Friday, September 28, 2018


Just to get this out of the way: I fully expect Brett Kavanaugh to get the vote of every Republican on the Judiciary Committee this morning -- yes, including Jeff Flake -- and then the vote of every Republican, and probably two or more Democrats (Manchin and Donnelly for sure) when the nomination hits the full Senate. There'll be no delay, despite calls for one by the American Bar Association, which had given Kavanaugh its highest rating.

I gather Flake is doing a Hamlet act, but remember that he sees himself as representing a pre-Trump conservatism, and Kavanaugh is a proud part of that pre-Trump GOP establishment. (Please note that George W. Bush is making calls on Kavanaugh's behalf.) Flake will march in lockstep.


There's good work being published on yesterday's hearings, and then there's this -- John Harris's Politico Magazine piece, which is industrial-strength bothsidesism.
... earlier are-you-watching-this?! moments, when politics and culture collided on live television amid revelations and recriminations, were inevitably accompanied by furrowed-brow commentary gravely asking, “Where will this all lead?”

Now we know: This all leads to a hearing room in the Dirksen Senate Office building, where Brett Kavanaugh and senators of both parties over eight hallucinatory hours on Wednesday served up the distilled essence of a potion—a toxic mixture of foaming malice, self-righteousness and conspiracy theory—that has been brewing for nearly three decades.

... notable was the casual fluency in which all the Washington actors—Kavanaugh very much among them—spoke in the language of contempt toward their adversaries. The insults and assertions of bad faith—Democrats manipulated the timing of Christine Blasey Ford’s allegation going public for political purposes; Republicans are purposefully stifling a full investigation—flowed like second nature.
But it's a plain statement of fact that Republicans are purposefully stifling a full investigation. Democrats wanted an FBI investigation; they wanted Mark Judge subpoenaed. Why, at least, wasn't the subpoena issued? Why weren't other Kavanaugh accusers heard from? Republicans said no. Why was it "toxic" to say so?

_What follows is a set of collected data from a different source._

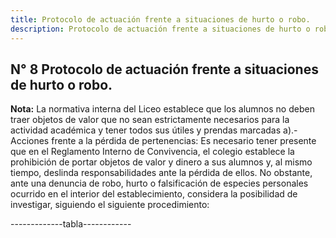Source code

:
 ```yaml
---
title: Protocolo de actuación frente a situaciones de hurto o robo.
description: Protocolo de actuación frente a situaciones de hurto o robo. 
---
```

## N° 8 Protocolo de actuación frente a situaciones de hurto o robo.  
**Nota:** La normativa interna del Liceo establece que los alumnos no deben traer objetos de valor que no sean estrictamente necesarios para la actividad académica y tener todos sus útiles y prendas marcadas a).- Acciones frente a la pérdida de pertenencias: Es necesario tener presente que en el Reglamento Interno de Convivencia, el colegio establece la prohibición de portar objetos de valor y dinero a sus alumnos y, al mismo tiempo, deslinda responsabilidades ante la pérdida de ellos. No obstante, ante una denuncia de robo, hurto o falsificación de especies personales ocurrido en el interior del establecimiento, considera la posibilidad de investigar, siguiendo el siguiente procedimiento:

-------------tabla------------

And I know that even many non-Republicans believe that Democrats "manipulated the timing of Christine Blasey Ford’s allegation going public for political purposes," although the truth is that Blasey Ford requested anonymity and her request was granted. But can someone please tell me what advantage Democrats gained from a later rather than earlier revelation of the story? They got a hearing that was hastily thrown together, with no possibility of follow-up. That was the payoff? That's what they got for their alleged bad faith?

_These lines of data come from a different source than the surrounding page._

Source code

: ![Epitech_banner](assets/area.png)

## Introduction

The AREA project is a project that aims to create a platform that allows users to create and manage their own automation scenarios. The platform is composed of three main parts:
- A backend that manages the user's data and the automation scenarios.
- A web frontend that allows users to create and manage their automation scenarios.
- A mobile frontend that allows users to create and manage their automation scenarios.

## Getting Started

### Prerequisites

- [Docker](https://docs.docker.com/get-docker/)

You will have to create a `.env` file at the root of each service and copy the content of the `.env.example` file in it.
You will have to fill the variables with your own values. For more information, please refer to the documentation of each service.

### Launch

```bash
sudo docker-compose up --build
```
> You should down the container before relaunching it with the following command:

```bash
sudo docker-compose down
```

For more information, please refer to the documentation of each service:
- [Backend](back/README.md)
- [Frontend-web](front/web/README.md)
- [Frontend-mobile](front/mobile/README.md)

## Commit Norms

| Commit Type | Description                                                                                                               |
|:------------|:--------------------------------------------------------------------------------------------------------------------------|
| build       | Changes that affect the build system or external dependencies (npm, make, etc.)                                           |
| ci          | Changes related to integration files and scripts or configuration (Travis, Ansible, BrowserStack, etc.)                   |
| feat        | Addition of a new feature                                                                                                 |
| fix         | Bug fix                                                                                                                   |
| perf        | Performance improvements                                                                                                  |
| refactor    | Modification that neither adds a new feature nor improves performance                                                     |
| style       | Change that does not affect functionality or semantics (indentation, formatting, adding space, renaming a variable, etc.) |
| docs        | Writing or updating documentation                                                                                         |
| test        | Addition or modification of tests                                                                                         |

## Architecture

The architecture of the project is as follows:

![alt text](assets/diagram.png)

It was Bill Clinton who made famous the phrase “the politics of personal destruction.” His compromised sex life made him far from the ideal messenger but there was little denying his essential point. It was that his generation of baby boomers, who grew up arguing over sex, drugs and Vietnam and never stopped their rancid debate over every dimension of culture and ideology, had developed a style of politics in which the best way to defeat an argument was to say that it flowed from the defective character of the person making it. The opposition was wicked, deceitful—not just wrong-headed but wrong-hearted.
Bill Clinton never stopped trying to reach out to Republicans. In a 1993 slip of the tongue, he even made reference in a speech to "my fellow Republicans." It was Newt Gingrich whose GOPAC political action committee recommended using such words as "traitors," "intolerant," "sick," and "abuse of power" in reference to (presumably all) Democrats.
One grim possibility raised by the Kavanaugh hearing is that the politics of personal destruction has become so ritualized that it has become the politics of institutional destruction.
Who's destroying the institution of the Supreme Court -- the party that wants to put a now unabashed partisan hack who may also be a rapist on the Court, or the party that wants to prevent this? Opinions differ!
Kavanaugh is a generation younger than Clinton but it seems possible that his nomination could become a symbol of a brand of politics that doesn’t even nod to the notion that long-term stewardship of democratic institutions is a shared responsibility.
In paragraph after paragraph, no one is responsible -- it's just "politics."
In a day of emotional peaks, one of the last belonged to Sen. Lindsey Graham (R-S.C.), who sometimes gets hailed as an example of a bridge-builder across partisan lines but not on this day.
And not on any day in the future, I can safely predict.
In an angry outburst that set the tone for the remainder of the afternoon, he called the session “a sham.”

Then he uttered words that it is possible, these days, to imagine almost any senator of either party uttering about the other party: “Boy, you guys want power. I hope you never get it.”
Except that no Democrat said that Republicans should never hold power (even though that's true). All the cranked-to-eleven histrionics yesterday were from the right, yet Harris is saying they could have come from either direction.

They didn't. This is bothsidesist nonsense.